REQUIREMENT: Among the records that follow, set down only the lines from the one containing "- **Логирование**: все" to the one containing "## Быстрый старт для нового разработчика", both included, exactly.

══ GIVEN RECORDS ══

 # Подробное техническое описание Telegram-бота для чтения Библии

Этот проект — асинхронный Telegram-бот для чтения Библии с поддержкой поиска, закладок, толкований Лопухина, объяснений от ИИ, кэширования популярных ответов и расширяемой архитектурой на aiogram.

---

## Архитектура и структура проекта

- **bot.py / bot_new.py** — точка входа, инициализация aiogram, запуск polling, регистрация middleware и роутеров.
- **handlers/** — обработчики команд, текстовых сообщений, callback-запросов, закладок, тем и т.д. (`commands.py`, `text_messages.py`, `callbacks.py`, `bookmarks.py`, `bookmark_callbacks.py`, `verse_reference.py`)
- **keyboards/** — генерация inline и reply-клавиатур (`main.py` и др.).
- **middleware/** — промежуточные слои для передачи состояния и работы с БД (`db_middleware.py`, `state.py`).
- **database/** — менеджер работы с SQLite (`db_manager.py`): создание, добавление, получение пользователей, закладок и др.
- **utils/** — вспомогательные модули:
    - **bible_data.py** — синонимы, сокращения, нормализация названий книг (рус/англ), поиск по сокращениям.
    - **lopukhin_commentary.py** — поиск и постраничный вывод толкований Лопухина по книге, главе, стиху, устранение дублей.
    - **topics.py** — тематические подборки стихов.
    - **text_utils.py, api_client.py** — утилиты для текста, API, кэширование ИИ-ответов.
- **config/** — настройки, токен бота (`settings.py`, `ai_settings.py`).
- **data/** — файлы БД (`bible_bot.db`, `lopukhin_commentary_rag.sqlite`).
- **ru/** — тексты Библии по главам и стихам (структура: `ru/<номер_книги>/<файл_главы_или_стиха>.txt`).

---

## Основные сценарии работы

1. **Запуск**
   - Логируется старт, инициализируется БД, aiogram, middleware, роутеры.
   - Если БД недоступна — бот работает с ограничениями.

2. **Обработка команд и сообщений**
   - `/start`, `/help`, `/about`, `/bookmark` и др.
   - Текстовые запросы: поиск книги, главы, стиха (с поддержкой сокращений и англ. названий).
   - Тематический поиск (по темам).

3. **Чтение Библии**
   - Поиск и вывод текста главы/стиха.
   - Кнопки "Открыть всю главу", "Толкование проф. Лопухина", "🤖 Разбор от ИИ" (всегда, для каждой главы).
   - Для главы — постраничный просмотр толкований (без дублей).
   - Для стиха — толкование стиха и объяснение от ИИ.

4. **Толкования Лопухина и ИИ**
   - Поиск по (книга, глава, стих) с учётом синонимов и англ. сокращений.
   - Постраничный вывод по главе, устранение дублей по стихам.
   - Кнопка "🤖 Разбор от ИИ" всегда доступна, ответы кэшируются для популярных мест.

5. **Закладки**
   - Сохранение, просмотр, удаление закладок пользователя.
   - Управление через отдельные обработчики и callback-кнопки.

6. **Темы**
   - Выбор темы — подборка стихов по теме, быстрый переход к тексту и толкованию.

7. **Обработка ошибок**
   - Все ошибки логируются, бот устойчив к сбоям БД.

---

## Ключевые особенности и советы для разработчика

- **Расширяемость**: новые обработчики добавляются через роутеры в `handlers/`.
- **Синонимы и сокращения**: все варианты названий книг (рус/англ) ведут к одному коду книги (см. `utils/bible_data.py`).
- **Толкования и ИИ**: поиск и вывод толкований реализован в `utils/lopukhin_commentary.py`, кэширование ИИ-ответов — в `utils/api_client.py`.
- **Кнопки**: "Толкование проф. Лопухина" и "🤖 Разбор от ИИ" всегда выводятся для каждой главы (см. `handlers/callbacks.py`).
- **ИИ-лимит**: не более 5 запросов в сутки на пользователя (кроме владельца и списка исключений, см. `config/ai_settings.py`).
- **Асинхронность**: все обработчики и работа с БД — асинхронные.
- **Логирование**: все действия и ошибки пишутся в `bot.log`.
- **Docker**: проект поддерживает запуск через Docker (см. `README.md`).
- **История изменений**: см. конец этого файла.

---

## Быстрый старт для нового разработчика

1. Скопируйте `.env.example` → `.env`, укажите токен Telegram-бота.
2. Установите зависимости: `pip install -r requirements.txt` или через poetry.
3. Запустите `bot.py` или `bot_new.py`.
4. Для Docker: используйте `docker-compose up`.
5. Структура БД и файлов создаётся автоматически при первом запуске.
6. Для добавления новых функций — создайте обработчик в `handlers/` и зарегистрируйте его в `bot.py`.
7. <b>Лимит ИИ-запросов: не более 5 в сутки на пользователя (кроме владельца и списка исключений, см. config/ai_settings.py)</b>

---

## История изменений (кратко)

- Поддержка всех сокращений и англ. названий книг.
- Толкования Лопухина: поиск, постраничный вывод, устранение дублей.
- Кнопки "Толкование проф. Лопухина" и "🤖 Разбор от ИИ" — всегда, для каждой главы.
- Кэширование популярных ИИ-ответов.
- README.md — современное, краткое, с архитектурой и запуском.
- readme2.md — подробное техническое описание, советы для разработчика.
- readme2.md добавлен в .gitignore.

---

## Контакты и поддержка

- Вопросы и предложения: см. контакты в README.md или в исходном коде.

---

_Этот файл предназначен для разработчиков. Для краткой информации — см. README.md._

═══
══ GIVEN RECORDS ══

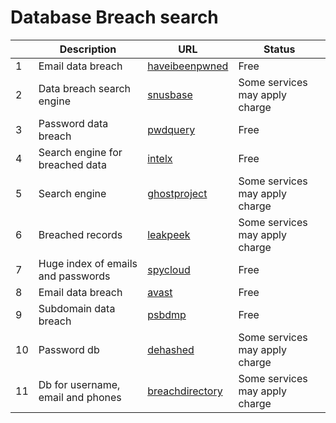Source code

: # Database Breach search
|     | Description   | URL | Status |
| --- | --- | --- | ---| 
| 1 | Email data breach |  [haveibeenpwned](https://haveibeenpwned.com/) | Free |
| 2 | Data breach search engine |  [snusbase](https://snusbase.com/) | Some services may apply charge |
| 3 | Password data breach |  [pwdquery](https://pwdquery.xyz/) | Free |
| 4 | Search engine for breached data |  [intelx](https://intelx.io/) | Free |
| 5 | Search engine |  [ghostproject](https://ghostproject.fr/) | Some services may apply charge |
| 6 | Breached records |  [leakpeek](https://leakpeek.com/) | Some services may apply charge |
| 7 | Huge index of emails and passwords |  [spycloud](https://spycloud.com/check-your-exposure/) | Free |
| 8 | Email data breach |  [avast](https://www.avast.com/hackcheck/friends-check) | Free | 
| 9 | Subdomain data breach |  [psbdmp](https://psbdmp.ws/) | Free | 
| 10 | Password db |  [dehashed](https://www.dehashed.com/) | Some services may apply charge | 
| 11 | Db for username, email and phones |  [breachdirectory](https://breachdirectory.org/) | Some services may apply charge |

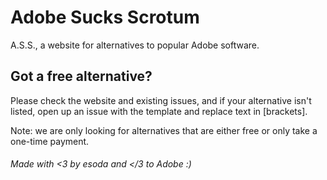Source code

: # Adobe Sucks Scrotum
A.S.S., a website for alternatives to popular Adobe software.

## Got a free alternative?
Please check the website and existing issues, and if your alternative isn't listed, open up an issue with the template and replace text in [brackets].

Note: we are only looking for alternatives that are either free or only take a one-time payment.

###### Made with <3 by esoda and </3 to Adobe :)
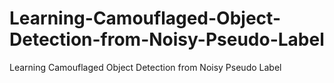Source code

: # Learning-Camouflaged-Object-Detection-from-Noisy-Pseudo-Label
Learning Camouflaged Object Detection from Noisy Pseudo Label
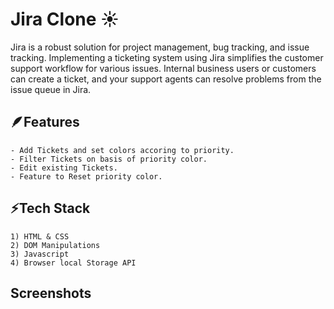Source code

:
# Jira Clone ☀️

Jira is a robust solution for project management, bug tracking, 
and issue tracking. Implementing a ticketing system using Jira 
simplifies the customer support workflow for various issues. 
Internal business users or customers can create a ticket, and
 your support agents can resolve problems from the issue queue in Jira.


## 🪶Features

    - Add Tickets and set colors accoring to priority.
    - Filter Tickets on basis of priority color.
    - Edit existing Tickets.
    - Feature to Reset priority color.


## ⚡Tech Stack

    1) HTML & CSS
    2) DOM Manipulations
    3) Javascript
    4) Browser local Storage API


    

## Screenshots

═══

WRITTEN RESPONSE:
- **Логирование**: все действия и ошибки пишутся в `bot.log`.
- **Docker**: проект поддерживает запуск через Docker (см. `README.md`).
- **История изменений**: см. конец этого файла.

---

## Быстрый старт для нового разработчика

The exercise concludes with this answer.